The question of rings without 1, and their relevance within mathematics, has been discussed in various places here and on MO: see e.g. here, here, and here.

The differences between commutative and non-commutative rings are immense. Essentially, in commutative rings one can localize, and in non-commutative rings one cannot. See e.g. this answer for more discussion of this.

The theory of integral domains is based on all three properties (commutativity, existence of 1, no zero-divisors).
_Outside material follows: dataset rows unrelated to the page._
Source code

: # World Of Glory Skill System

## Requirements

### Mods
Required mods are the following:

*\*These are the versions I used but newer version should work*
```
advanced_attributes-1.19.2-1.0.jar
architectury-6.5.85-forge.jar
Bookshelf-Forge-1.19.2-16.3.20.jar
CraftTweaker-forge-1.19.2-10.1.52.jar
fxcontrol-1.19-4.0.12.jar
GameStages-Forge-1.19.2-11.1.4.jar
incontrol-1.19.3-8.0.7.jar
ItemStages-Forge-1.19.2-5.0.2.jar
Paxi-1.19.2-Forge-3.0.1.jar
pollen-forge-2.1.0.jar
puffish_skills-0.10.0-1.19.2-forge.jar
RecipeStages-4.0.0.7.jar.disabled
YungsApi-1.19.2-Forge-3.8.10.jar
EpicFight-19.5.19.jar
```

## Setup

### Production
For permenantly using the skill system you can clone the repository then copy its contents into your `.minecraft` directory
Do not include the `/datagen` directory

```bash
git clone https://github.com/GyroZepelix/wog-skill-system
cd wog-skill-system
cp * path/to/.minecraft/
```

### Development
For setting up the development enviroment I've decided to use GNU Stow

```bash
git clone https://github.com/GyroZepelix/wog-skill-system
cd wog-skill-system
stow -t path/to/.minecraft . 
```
To give a concrete example, the enveloping algebra of a Lie algebra over a field has no zero divisors. If the Lie algebra is of finite dimension, it is Noetherian. (One sees this because the enveloping algebra admits a filtration, the filtration by degree, whose associated graded is a polynomial ring --- so in particular a domain --- in as many variables as the dimension of the Lie algebra --- and so Noetherian for a finite dimensional Lie algebra.)

Now lets suppose our Lie algebra $\mathfrak g$ is finite dimensional and semi-simple over a field of characteristic zero, say $\mathbb C$ just to fix ideas. The enveoping algebra $U(\mathfrak g)$ contains an augmentation ideal (the kernel of the action on the trivial representation, if you like), call it $I$; so there is a short exact sequence $$0 \to I \to U(\mathfrak g) \to \mathbb C \to 0.$$ Now because $\mathfrak g$ is semi-simple, any extension of the trivial representation $\mathbb C$ by itself splits, and so is again trivial. This implies that $I^2 = I$.
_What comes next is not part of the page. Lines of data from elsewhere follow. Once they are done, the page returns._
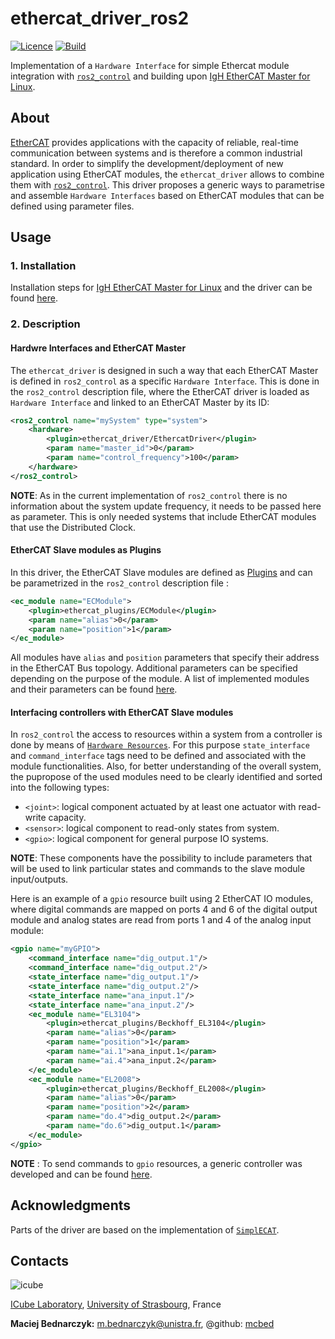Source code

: # ethercat_driver_ros2
[![Licence](https://img.shields.io/badge/License-Apache%202.0-blue.svg)](https://opensource.org/licenses/Apache-2.0)
[![Build](https://github.com/ICube-Robotics/ethercat_driver_ros2/actions/workflows/ci.yml/badge.svg)](https://github.com/ICube-Robotics/ethercat_driver_ros2/actions/workflows/ci.yml)

Implementation of a `Hardware Interface` for simple Ethercat module integration with [`ros2_control`](https://github.com/ros-controls/ros2_control) and building upon [IgH EtherCAT Master for Linux](https://etherlab.org/en/ethercat/).

## About
[EtherCAT](https://www.ethercat.org/default.htm) provides applications with the capacity of reliable, real-time communication between systems and is therefore a common industrial standard. In order to simplify the development/deployment of new application using EtherCAT modules, the `ethercat_driver` allows to combine them with [`ros2_control`](https://github.com/ros-controls/ros2_control). This driver proposes a generic ways to parametrise and assemble `Hardware Interfaces` based on EtherCAT modules that can be defined using parameter files.

## Usage
### 1. Installation
Installation steps for [IgH EtherCAT Master for Linux](https://etherlab.org/en/ethercat/) and the driver can be found [here](INSTALL.md).

### 2. Description
#### Hardwre Interfaces and EtherCAT Master
The `ethercat_driver` is designed in such a way that each EtherCAT Master is defined in `ros2_control` as a specific `Hardware Interface`. This is done in the `ros2_control` description file, where the EtherCAT driver is loaded as `Hardware Interface` and linked to an EtherCAT Master by its ID:
```xml
<ros2_control name="mySystem" type="system">
    <hardware>
        <plugin>ethercat_driver/EthercatDriver</plugin>
        <param name="master_id">0</param>
        <param name="control_frequency">100</param>
    </hardware>
</ros2_control>
```
**NOTE**: As in the current implementation of `ros2_control` there is no information about the system update frequency, it needs to be passed here as parameter. This is only needed systems that include EtherCAT modules that use the Distributed Clock.

#### EtherCAT Slave modules as Plugins
In this driver, the EtherCAT Slave modules are defined as [Plugins](https://docs.ros.org/en/foxy/Tutorials/Pluginlib.html) and can be parametrized in the `ros2_control` description file :
```xml
<ec_module name="ECModule">
    <plugin>ethercat_plugins/ECModule</plugin>
    <param name="alias">0</param>
    <param name="position">1</param>
</ec_module>
```
All modules have `alias` and `position` parameters that specify their address in the EtherCAT Bus topology. Additional parameters can be specified depending on the purpose of the module. A list of implemented modules and their parameters can be found [here](ethercat_plugins/available_plugins.md).

#### Interfacing controllers with EtherCAT Slave modules
In `ros2_control` the access to resources within a system from a controller is done by means of [`Hardware Resources`](https://github.com/ros-controls/roadmap/blob/master/design_drafts/hardware_access.md). For this purpose `state_interface` and `command_interface` tags need to be defined and associated with the module functionalities.
Also, for better understanding of the overall system, the pupropose of the used modules need to be clearly identified and sorted into the following types:
- `<joint>`: logical component actuated by at least one actuator with read-write capacity.
- `<sensor>`: logical component to read-only states from system.
- `<gpio>`: logical component for general purpose IO systems.

**NOTE**: These components have the possibility to include parameters that will be used to link particular states and commands to the slave module input/outputs.

Here is an example of a `gpio` resource built using 2 EtherCAT IO modules, where digital commands are mapped on ports 4 and 6 of the digital output module and analog states are read from ports 1 and 4 of the analog input module:
```xml
<gpio name="myGPIO">
    <command_interface name="dig_output.1"/>
    <command_interface name="dig_output.2"/>
    <state_interface name="dig_output.1"/>
    <state_interface name="dig_output.2"/>
    <state_interface name="ana_input.1"/>
    <state_interface name="ana_input.2"/>
    <ec_module name="EL3104">
        <plugin>ethercat_plugins/Beckhoff_EL3104</plugin>
        <param name="alias">0</param>
        <param name="position">1</param>
        <param name="ai.1">ana_input.1</param>
        <param name="ai.4">ana_input.2</param>
    </ec_module>
    <ec_module name="EL2008">
        <plugin>ethercat_plugins/Beckhoff_EL2008</plugin>
        <param name="alias">0</param>
        <param name="position">2</param>
        <param name="do.4">dig_output.2</param>
        <param name="do.6">dig_output.1</param>
    </ec_module>
</gpio>
```

**NOTE** : To send commands to `gpio` resources, a generic controller was developed and can be found [here](https://github.com/mcbed/ros2_controllers/tree/gpio_controllers).

## Acknowledgments
Parts of the driver are based on the implementation of [`SimplECAT`](https://bitbucket.org/bsoe/simplecat/src/master/).

## Contacts ##
![icube](https://icube.unistra.fr/fileadmin/templates/DUN/icube/images/logo.png)

[ICube Laboratory](https://plateforme.icube.unistra.fr), [University of Strasbourg](https://www.unistra.fr/), France

__Maciej Bednarczyk:__ [m.bednarczyk@unistra.fr](mailto:m.bednarczyk@unistra.fr), @github: [mcbed](mailto:macbednarczyk@gmail.com)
On the other hand, in a Noetherian integral domain (commutative!), one has the result that $I^2 = I$ implies $I = 0$. (See e.g. this answer.)
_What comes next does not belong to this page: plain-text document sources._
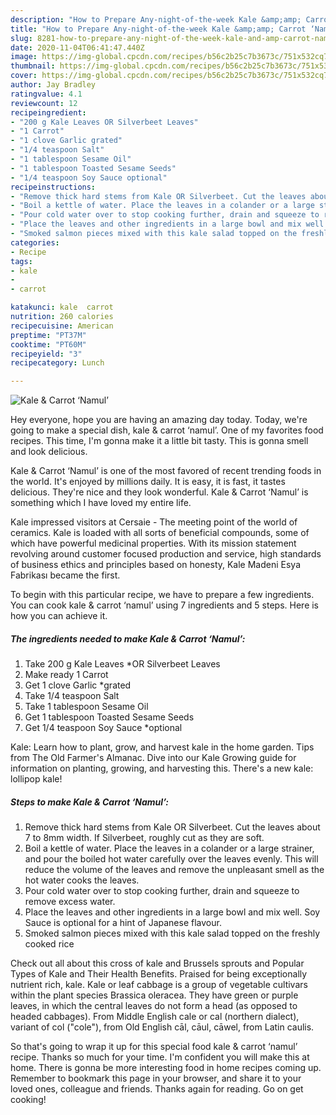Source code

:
 ```yaml
---
description: "How to Prepare Any-night-of-the-week Kale &amp;amp; Carrot ‘Namul’"
title: "How to Prepare Any-night-of-the-week Kale &amp;amp; Carrot ‘Namul’"
slug: 8281-how-to-prepare-any-night-of-the-week-kale-and-amp-carrot-namul
date: 2020-11-04T06:41:47.440Z
image: https://img-global.cpcdn.com/recipes/b56c2b25c7b3673c/751x532cq70/kale-carrot-namul-recipe-main-photo.jpg
thumbnail: https://img-global.cpcdn.com/recipes/b56c2b25c7b3673c/751x532cq70/kale-carrot-namul-recipe-main-photo.jpg
cover: https://img-global.cpcdn.com/recipes/b56c2b25c7b3673c/751x532cq70/kale-carrot-namul-recipe-main-photo.jpg
author: Jay Bradley
ratingvalue: 4.1
reviewcount: 12
recipeingredient:
- "200 g Kale Leaves OR Silverbeet Leaves"
- "1 Carrot"
- "1 clove Garlic grated"
- "1/4 teaspoon Salt"
- "1 tablespoon Sesame Oil"
- "1 tablespoon Toasted Sesame Seeds"
- "1/4 teaspoon Soy Sauce optional"
recipeinstructions:
- "Remove thick hard stems from Kale OR Silverbeet. Cut the leaves about 7 to 8mm width. If Silverbeet, roughly cut as they are soft."
- "Boil a kettle of water. Place the leaves in a colander or a large strainer, and pour the boiled hot water carefully over the leaves evenly. This will reduce the volume of the leaves and remove the unpleasant smell as the hot water cooks the leaves."
- "Pour cold water over to stop cooking further, drain and squeeze to remove excess water."
- "Place the leaves and other ingredients in a large bowl and mix well. Soy Sauce is optional for a hint of Japanese flavour."
- "Smoked salmon pieces mixed with this kale salad topped on the freshly cooked rice"
categories:
- Recipe
tags:
- kale
- 
- carrot

katakunci: kale  carrot 
nutrition: 260 calories
recipecuisine: American
preptime: "PT37M"
cooktime: "PT60M"
recipeyield: "3"
recipecategory: Lunch

---
```



![Kale &amp; Carrot ‘Namul’](https://img-global.cpcdn.com/recipes/b56c2b25c7b3673c/751x532cq70/kale-carrot-namul-recipe-main-photo.jpg)

Hey everyone, hope you are having an amazing day today. Today, we're going to make a special dish, kale &amp; carrot ‘namul’. One of my favorites food recipes. This time, I'm gonna make it a little bit tasty. This is gonna smell and look delicious.

Kale &amp; Carrot ‘Namul’ is one of the most favored of recent trending foods in the world. It's enjoyed by millions daily. It is easy, it is fast, it tastes delicious. They're nice and they look wonderful. Kale &amp; Carrot ‘Namul’ is something which I have loved my entire life.

Kale impressed visitors at Cersaie - The meeting point of the world of ceramics. Kale is loaded with all sorts of beneficial compounds, some of which have powerful medicinal properties. With its mission statement revolving around customer focused production and service, high standards of business ethics and principles based on honesty, Kale Madeni Esya Fabrikası became the first.


To begin with this particular recipe, we have to prepare a few ingredients. You can cook kale &amp; carrot ‘namul’ using 7 ingredients and 5 steps. Here is how you can achieve it.

<!--inarticleads1-->

##### The ingredients needed to make Kale &amp; Carrot ‘Namul’:

1. Take 200 g Kale Leaves *OR Silverbeet Leaves
1. Make ready 1 Carrot
1. Get 1 clove Garlic *grated
1. Take 1/4 teaspoon Salt
1. Take 1 tablespoon Sesame Oil
1. Get 1 tablespoon Toasted Sesame Seeds
1. Get 1/4 teaspoon Soy Sauce *optional


Kale: Learn how to plant, grow, and harvest kale in the home garden. Tips from The Old Farmer&#39;s Almanac. Dive into our Kale Growing guide for information on planting, growing, and harvesting this. There&#39;s a new kale: lollipop kale! 

<!--inarticleads2-->

##### Steps to make Kale &amp; Carrot ‘Namul’:

1. Remove thick hard stems from Kale OR Silverbeet. Cut the leaves about 7 to 8mm width. If Silverbeet, roughly cut as they are soft.
1. Boil a kettle of water. Place the leaves in a colander or a large strainer, and pour the boiled hot water carefully over the leaves evenly. This will reduce the volume of the leaves and remove the unpleasant smell as the hot water cooks the leaves.
1. Pour cold water over to stop cooking further, drain and squeeze to remove excess water.
1. Place the leaves and other ingredients in a large bowl and mix well. Soy Sauce is optional for a hint of Japanese flavour.
1. Smoked salmon pieces mixed with this kale salad topped on the freshly cooked rice


Check out all about this cross of kale and Brussels sprouts and Popular Types of Kale and Their Health Benefits. Praised for being exceptionally nutrient rich, kale. Kale or leaf cabbage is a group of vegetable cultivars within the plant species Brassica oleracea. They have green or purple leaves, in which the central leaves do not form a head (as opposed to headed cabbages). From Middle English cale or cal (northern dialect), variant of col (&#34;cole&#34;), from Old English cāl, cāul, cāwel, from Latin caulis. 

So that's going to wrap it up for this special food kale &amp; carrot ‘namul’ recipe. Thanks so much for your time. I'm confident you will make this at home. There is gonna be more interesting food in home recipes coming up. Remember to bookmark this page in your browser, and share it to your loved ones, colleague and friends. Thanks again for reading. Go on get cooking!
Geometrically, the idea is that if $A$ is a commutative ring with one and $I$ is an ideal such that $I = I^2$, then Spec $A/I$ is a closed subscheme of Spec $A$ which has no non-trivial normal directions into Spec $A$. If one pictures this, you will see that the only way this seems possible, intuitively, is if Spec $A/I$ is open as well as closed in Spec $A$ (otherwise there would be some directions pointing out of Spec $A/I$ into the rest of Spec $A$). One can then actually prove that if $A$ is furthermore Noetherian, and if $I = I^2$, then $A$ factors as a product $A/I \times B$, so Spec $A$ is the disjoint union of Spec $A/I$ and Spec $B$. In particular, if $A$ is a domain (so that Spec $A$ is irreducible, and so connected), one finds that either $I = A$ or $I = 0$.

The example of the enveloping algebra shows that the non-commutative situation is completely different: we have the ring $U(\mathfrak g)$ without zero divisors, and Noetherian, but with a non-trivial idempotent ideal. This is (at least for me) quite hard to interpret geometrically, and certainly suggests that it is reasonable to separate the study of (commutative) integral domains from the more general study of (possibly non-commutative) rings without zero divisors.

Final remark: I have no objection to using the term integral domain or domain in the non-commutative context. (I should note that, like many commutative algebraists, I frequently say and write domain to mean commutative integral domain.) My answer here is not intended to advocate any position on terminology, but just to explain why the commutative context is quite different from the more general non-commutative one, and hence why it makes sense to make a special study of the commutative case.

Incidentally, my answer could reasonably be taken in a more general sense as (at least partly) explaining why we make a special study of commutative rings (the subject of commutative algebra) rather than just studying all rings at once.